2015-03-04 09:25 Xinhua Web Editor: Gu Liping

Children studying in schools exposed to high levels of traffic-related air pollution are at an increased risk of having impaired cognitive development, a Spanish study said Tuesday.

The study, published in the U.S. journal PLOS Medicine, measured three cognitive outcomes -- working memory, superior working memory, and attentiveness -- every three months over a 12- month period in 2,715 kids aged seven to 10 from 39 schools in Barcelona, Spain.

Traffic-related air pollutants including nitrogen dioxide were measured twice weekly both in school playgrounds and indoor environments.

Researchers then compared the development of these cognitive outcomes in the children attending schools where exposure to air pollution was high to those attending a school with a similar socio-economic index where exposure to pollution was low.

They found that the increase in cognitive development over time among children attending highly polluted schools was less than among those attending paired lowly polluted schools, even after adjusting for additional factors that affect cognitive development.

For example, there was an 11.5 percent 12-month increase in working memory at the lowly polluted schools but only a 7.4 percent 12-month increase in this regard at the highly polluted schools.

"We found here an association between traffic-related air pollution exposure at school and cognitive development during primary school age, independent of residential air pollution and beyond the effects related to home exposures in early life found by previous studies," said the study led by Jordi Sunyer of the Center for Research in Environmental Epidemiology in Spain.

"This higher exposure level at school could be attributed to peaks of pollution occurring during school time, and higher inhaled dose during school time due to exercise and physical activity at schools," it explained.

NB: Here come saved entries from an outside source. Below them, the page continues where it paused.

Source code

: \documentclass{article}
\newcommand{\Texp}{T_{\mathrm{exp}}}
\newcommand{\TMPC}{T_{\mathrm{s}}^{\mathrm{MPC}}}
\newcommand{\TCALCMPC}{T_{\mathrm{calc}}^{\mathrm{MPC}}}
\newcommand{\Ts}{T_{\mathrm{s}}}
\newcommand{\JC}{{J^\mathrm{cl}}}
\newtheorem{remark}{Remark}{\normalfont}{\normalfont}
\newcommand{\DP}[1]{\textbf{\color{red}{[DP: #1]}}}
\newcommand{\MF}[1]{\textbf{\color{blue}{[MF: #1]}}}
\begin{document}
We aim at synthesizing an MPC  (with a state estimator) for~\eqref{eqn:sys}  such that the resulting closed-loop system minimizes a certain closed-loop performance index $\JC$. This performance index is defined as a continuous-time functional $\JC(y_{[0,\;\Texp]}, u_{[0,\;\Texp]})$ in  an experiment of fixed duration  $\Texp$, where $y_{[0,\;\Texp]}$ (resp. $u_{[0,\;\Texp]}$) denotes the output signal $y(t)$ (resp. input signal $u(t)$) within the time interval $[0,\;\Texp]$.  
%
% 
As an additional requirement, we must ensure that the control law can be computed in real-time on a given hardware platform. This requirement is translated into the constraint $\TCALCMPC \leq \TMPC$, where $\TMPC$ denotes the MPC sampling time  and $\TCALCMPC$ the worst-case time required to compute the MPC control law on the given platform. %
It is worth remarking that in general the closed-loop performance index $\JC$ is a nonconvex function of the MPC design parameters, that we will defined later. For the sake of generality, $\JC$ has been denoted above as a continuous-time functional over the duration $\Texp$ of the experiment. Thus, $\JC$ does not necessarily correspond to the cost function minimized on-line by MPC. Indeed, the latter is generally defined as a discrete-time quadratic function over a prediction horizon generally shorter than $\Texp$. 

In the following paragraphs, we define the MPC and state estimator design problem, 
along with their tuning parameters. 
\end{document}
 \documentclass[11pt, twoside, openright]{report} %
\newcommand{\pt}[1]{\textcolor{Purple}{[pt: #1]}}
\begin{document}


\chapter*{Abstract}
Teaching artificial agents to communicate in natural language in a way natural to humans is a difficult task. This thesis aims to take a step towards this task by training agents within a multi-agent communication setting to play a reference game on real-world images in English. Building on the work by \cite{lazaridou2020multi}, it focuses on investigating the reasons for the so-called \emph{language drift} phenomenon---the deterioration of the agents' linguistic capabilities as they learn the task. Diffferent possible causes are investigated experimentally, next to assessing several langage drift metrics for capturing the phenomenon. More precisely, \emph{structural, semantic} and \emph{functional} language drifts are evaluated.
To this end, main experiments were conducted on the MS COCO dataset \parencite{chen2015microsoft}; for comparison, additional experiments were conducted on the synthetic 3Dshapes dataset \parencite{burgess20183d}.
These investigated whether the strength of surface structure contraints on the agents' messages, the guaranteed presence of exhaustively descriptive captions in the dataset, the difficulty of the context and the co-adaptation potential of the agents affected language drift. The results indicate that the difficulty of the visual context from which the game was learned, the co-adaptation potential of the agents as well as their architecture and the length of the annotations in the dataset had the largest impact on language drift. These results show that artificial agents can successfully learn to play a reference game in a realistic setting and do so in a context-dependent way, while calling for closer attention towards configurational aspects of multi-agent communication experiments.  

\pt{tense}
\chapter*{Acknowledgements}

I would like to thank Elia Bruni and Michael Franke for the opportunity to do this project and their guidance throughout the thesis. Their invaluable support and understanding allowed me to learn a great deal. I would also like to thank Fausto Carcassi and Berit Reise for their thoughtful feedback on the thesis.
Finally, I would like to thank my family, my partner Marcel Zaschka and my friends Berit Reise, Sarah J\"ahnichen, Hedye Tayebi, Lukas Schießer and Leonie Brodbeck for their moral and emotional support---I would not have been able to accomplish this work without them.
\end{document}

Previously, exposure to the air pollutants produced by the combustion of fossil fuels by vehicles during pregnancy or infancy has been associated with delays in cognitive development.

Moreover, experiments in animals suggested that traffic-related air pollution is a developmental neurotoxicant, a factor that disrupts brain development.

The new findings "do not prove that traffic-related air pollution causes impairment of cognitive development," an editors' summary of the research said. "Rather, they suggest that the developing brain may be vulnerable to traffic-related air pollution well into middle childhood, a conclusion that has implications for the design of air pollution regulations and for the location of new schools."